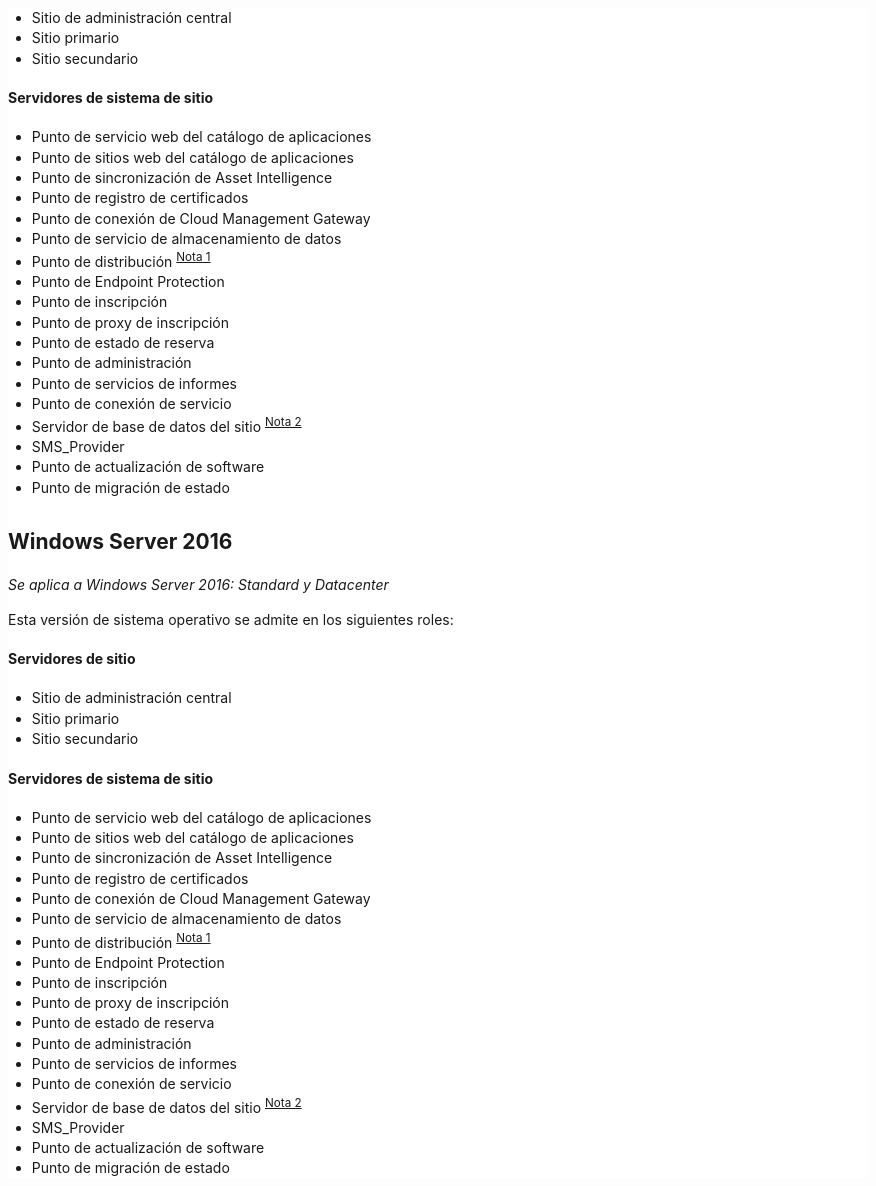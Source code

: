 -   Sitio de administración central  
-   Sitio primario  
-   Sitio secundario  

#### <a name="site-system-servers"></a>Servidores de sistema de sitio

-   Punto de servicio web del catálogo de aplicaciones  
-   Punto de sitios web del catálogo de aplicaciones  
-   Punto de sincronización de Asset Intelligence  
-   Punto de registro de certificados  
-   Punto de conexión de Cloud Management Gateway  
-   Punto de servicio de almacenamiento de datos  
-   Punto de distribución <sup>[Nota 1](#bkmk_note1)</sup>  
-   Punto de Endpoint Protection  
-   Punto de inscripción  
-   Punto de proxy de inscripción  
-   Punto de estado de reserva  
-   Punto de administración
-   Punto de servicios de informes  
-   Punto de conexión de servicio  
-   Servidor de base de datos del sitio <sup>[Nota 2](#bkmk_note2)</sup>  
-   SMS_Provider  
-   Punto de actualización de software  
-   Punto de migración de estado



## <a name="bkmk_2016"></a> Windows Server 2016

*Se aplica a Windows Server 2016: Standard y Datacenter*

Esta versión de sistema operativo se admite en los siguientes roles:

#### <a name="site-servers"></a>Servidores de sitio

-   Sitio de administración central  
-   Sitio primario  
-   Sitio secundario  

#### <a name="site-system-servers"></a>Servidores de sistema de sitio

-   Punto de servicio web del catálogo de aplicaciones  
-   Punto de sitios web del catálogo de aplicaciones  
-   Punto de sincronización de Asset Intelligence  
-   Punto de registro de certificados  
-   Punto de conexión de Cloud Management Gateway  
-   Punto de servicio de almacenamiento de datos  
-   Punto de distribución <sup>[Nota 1](#bkmk_note1)</sup>  
-   Punto de Endpoint Protection  
-   Punto de inscripción  
-   Punto de proxy de inscripción  
-   Punto de estado de reserva  
-   Punto de administración
-   Punto de servicios de informes  
-   Punto de conexión de servicio  
-   Servidor de base de datos del sitio <sup>[Nota 2](#bkmk_note2)</sup>  
-   SMS_Provider  
-   Punto de actualización de software  
-   Punto de migración de estado
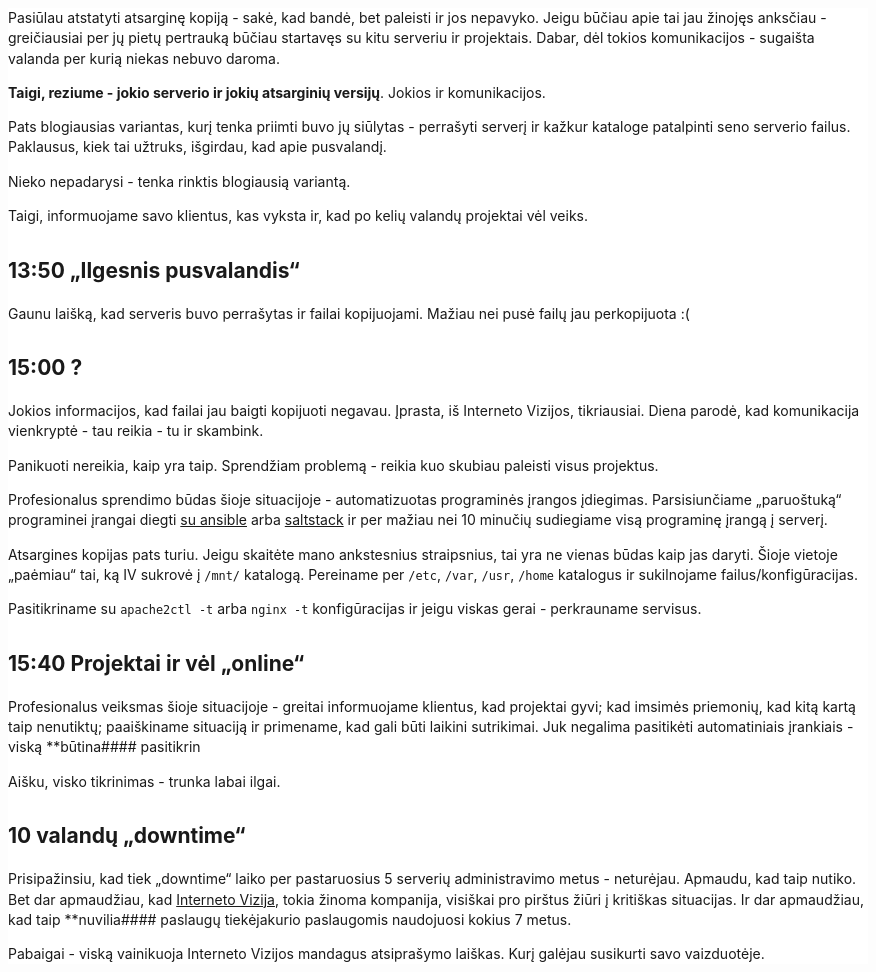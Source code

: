 Pasiūlau atstatyti atsarginę kopiją - sakė, kad bandė, bet paleisti ir jos nepavyko. Jeigu būčiau apie tai jau žinojęs anksčiau - greičiausiai per jų pietų pertrauką būčiau startavęs su kitu serveriu ir projektais. Dabar, dėl tokios komunikacijos - sugaišta valanda per kurią niekas nebuvo daroma.

**Taigi, reziume - jokio serverio ir jokių atsarginių versijų**. Jokios ir komunikacijos.

Pats blogiausias variantas, kurį tenka priimti buvo jų siūlytas - perrašyti serverį ir kažkur kataloge patalpinti seno serverio failus. Paklausus, kiek tai užtruks, išgirdau, kad apie pusvalandį.

Nieko nepadarysi - tenka rinktis blogiausią variantą.

Taigi, informuojame savo klientus, kas vyksta ir, kad po kelių valandų projektai vėl veiks.

## 13:50 „Ilgesnis pusvalandis“

Gaunu laišką, kad serveris buvo perrašytas ir failai kopijuojami. Mažiau nei pusė failų jau perkopijuota :(

## 15:00 ?

Jokios informacijos, kad failai jau baigti kopijuoti negavau. Įprasta, iš Interneto Vizijos, tikriausiai. Diena parodė, kad komunikacija vienkryptė - tau reikia - tu ir skambink.

Panikuoti nereikia, kaip yra taip. Sprendžiam problemą - reikia kuo skubiau paleisti visus projektus.

Profesionalus sprendimo būdas šioje situacijoje - automatizuotas programinės įrangos įdiegimas. Parsisiunčiame „paruoštuką“ programinei įrangai diegti [su ansible](https://github.com/ReekenX/ansible-playbooks) arba [saltstack](https://github.com/ReekenX/salt-configs) ir per mažiau nei 10 minučių sudiegiame visą programinę įrangą
į serverį.

Atsargines kopijas pats turiu. Jeigu skaitėte mano ankstesnius straipsnius, tai yra ne vienas būdas kaip jas daryti. Šioje vietoje „paėmiau“ tai, ką IV sukrovė į `/mnt/` katalogą. Pereiname per `/etc`, `/var`, `/usr`, `/home` katalogus ir sukilnojame failus/konfigūracijas.

Pasitikriname su `apache2ctl -t` arba `nginx -t` konfigūracijas ir jeigu viskas gerai - perkrauname servisus.

## 15:40 Projektai ir vėl „online“

Profesionalus veiksmas šioje situacijoje - greitai informuojame klientus, kad projektai gyvi; kad imsimės priemonių, kad kitą kartą taip nenutiktų; paaiškiname situaciją ir primename, kad gali būti laikini sutrikimai. Juk negalima pasitikėti automatiniais įrankiais - viską **būtina#### pasitikrin

Aišku, visko tikrinimas - trunka labai ilgai.

## 10 valandų „downtime“

Prisipažinsiu, kad tiek „downtime“ laiko per pastaruosius 5 serverių administravimo metus - neturėjau. Apmaudu, kad taip nutiko. Bet dar apmaudžiau, kad [Interneto Vizija](https://www.iv.lt/), tokia žinoma kompanija, visiškai pro pirštus žiūri į kritiškas situacijas. Ir dar apmaudžiau, kad taip **nuvilia#### paslaugų tiekėjakurio paslaugomis naudojuosi kokius 7 metus.

Pabaigai - viską vainikuoja Interneto Vizijos mandagus atsiprašymo laiškas. Kurį galėjau susikurti savo vaizduotėje.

*****

The expected answer is an exact copy of the lines above, beginning at the line with "niekas nebuvo daroma." and ending at the line with "Atsargines kopijas pats", with both ends in.

: Pasiūlau atstatyti atsarginę kopiją - sakė, kad bandė, bet paleisti ir jos nepavyko. Jeigu būčiau apie tai jau žinojęs anksčiau - greičiausiai per jų pietų pertrauką būčiau startavęs su kitu serveriu ir projektais. Dabar, dėl tokios komunikacijos - sugaišta valanda per kurią niekas nebuvo daroma.

**Taigi, reziume - jokio serverio ir jokių atsarginių versijų**. Jokios ir komunikacijos.

Pats blogiausias variantas, kurį tenka priimti buvo jų siūlytas - perrašyti serverį ir kažkur kataloge patalpinti seno serverio failus. Paklausus, kiek tai užtruks, išgirdau, kad apie pusvalandį.

Nieko nepadarysi - tenka rinktis blogiausią variantą.

Taigi, informuojame savo klientus, kas vyksta ir, kad po kelių valandų projektai vėl veiks.

## 13:50 „Ilgesnis pusvalandis“

Gaunu laišką, kad serveris buvo perrašytas ir failai kopijuojami. Mažiau nei pusė failų jau perkopijuota :(

## 15:00 ?

Jokios informacijos, kad failai jau baigti kopijuoti negavau. Įprasta, iš Interneto Vizijos, tikriausiai. Diena parodė, kad komunikacija vienkryptė - tau reikia - tu ir skambink.

Panikuoti nereikia, kaip yra taip. Sprendžiam problemą - reikia kuo skubiau paleisti visus projektus.

Profesionalus sprendimo būdas šioje situacijoje - automatizuotas programinės įrangos įdiegimas. Parsisiunčiame „paruoštuką“ programinei įrangai diegti [su ansible](https://github.com/ReekenX/ansible-playbooks) arba [saltstack](https://github.com/ReekenX/salt-configs) ir per mažiau nei 10 minučių sudiegiame visą programinę įrangą
į serverį.

Atsargines kopijas pats turiu. Jeigu skaitėte mano ankstesnius straipsnius, tai yra ne vienas būdas kaip jas daryti. Šioje vietoje „paėmiau“ tai, ką IV sukrovė į `/mnt/` katalogą. Pereiname per `/etc`, `/var`, `/usr`, `/home` katalogus ir sukilnojame failus/konfigūracijas.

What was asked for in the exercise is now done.